If you want, I can reask the question: When will iterator incremental cause a segmentation fault in c++?

c++iteratorsegmentation-faultset

Answers

answered 7 years ago Robᵩ #1

At least one error is present in these lines:

  bit2 = beadsBoxes[t2].begin();
  while (bit2 != nextBoxes[t2].end()){
    shared_ptr<bead> b2 = *bit2++//the segmentation fault is here

Assuming beadsBoxes and nextBoxes are objects of standard container types, you are using the iterator incorrectly.

bit2 appears to be an iterator pointing at the members of beadsBoxes. But, you are comparing it to the end of nextBoxes. If beadsBoxes[2] and nextBoxes[2] represent different objects, you can't do that.

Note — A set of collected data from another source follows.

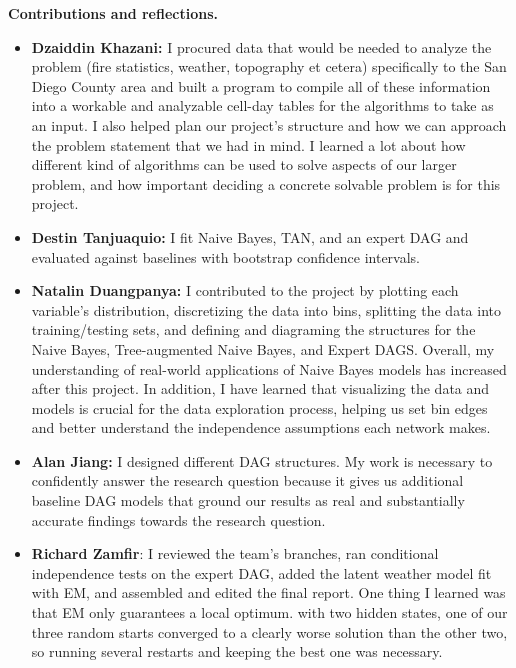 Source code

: \documentclass[11pt]{article}
\begin{document}
\textbf{Contributions and reflections.}
\begin{itemize}\setlength{\itemsep}{1pt}\setlength{\parskip}{0pt}
  \item \textbf{Dzaiddin Khazani:} I procured data that would be needed to analyze the problem (fire statistics, weather, topography et cetera) specifically to the San Diego County area and built a program to compile all of these information into a workable and analyzable cell-day tables for the algorithms to take as an input. I also helped plan our project's structure and how we can approach the problem statement that we had in mind. I learned a lot about how different kind of algorithms can be used to solve aspects of our larger problem, and how important deciding a concrete solvable problem is for this project.
  \item \textbf{Destin Tanjuaquio:} I fit Naive Bayes, TAN, and an expert DAG and evaluated against baselines with bootstrap confidence intervals.
  \item \textbf{Natalin Duangpanya:} I contributed to the project by plotting each variable's distribution, discretizing the data into bins, splitting the data into training/testing sets, and defining and diagraming the structures for the Naive Bayes, Tree-augmented Naive Bayes, and Expert DAGS. Overall, my understanding of real-world applications of Naive Bayes models has increased after this project. In addition, I have learned that visualizing the data and models is crucial for the data exploration process, helping us set bin edges and better understand the independence assumptions each network makes.
  \item \textbf{Alan Jiang:} I designed different DAG structures. My work is necessary to confidently answer the research question because it gives us additional baseline DAG models that ground our results as real and substantially accurate findings towards the research question.
  \item \textbf{Richard Zamfir}: I reviewed the team's branches, ran conditional independence  tests on the expert DAG, added the latent weather model fit with EM, and assembled and edited the final report. One thing I learned was that EM only guarantees a local optimum. with two hidden states, one of our three random starts converged to a clearly worse solution than the other two, so running several restarts and keeping the best one was necessary.
 \end{itemize}
\end{document}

answered 7 years ago jalf #2

To answer your edit the only way possible:

If you want, I can reask the question: When will iterator incremental cause a segmentation fault in c++?

Incrementing an iterator will cause a segmentation fault only if it is used incorrectly.

That's it.

The standard doesn't list the cases in which code must segfault, it only lists what should happen when code is used correctly. When you use it incorrectly, it is simply undefined behavior, and any of a million things might happen, including, but not limited to, segmentation faults.

If incrementing your iterator gave you a segfault, it is either because:

  • the iterator already pointed to the end of the set, or
  • the iterator pointed outside the set, to a variable that had gone out of scope, or perhaps the iterator had never been initialized at all.

But segmentation faults happen when you have undefined behavior. And that, by definition, makes it impossible to tell you which cases will trigger a segmentation fault.

answered 7 years ago Derek Ledbetter #3

The first thing you should fix is getBox. It does not return a value, so undefined behavior happens when it is called. Add return out; at the end.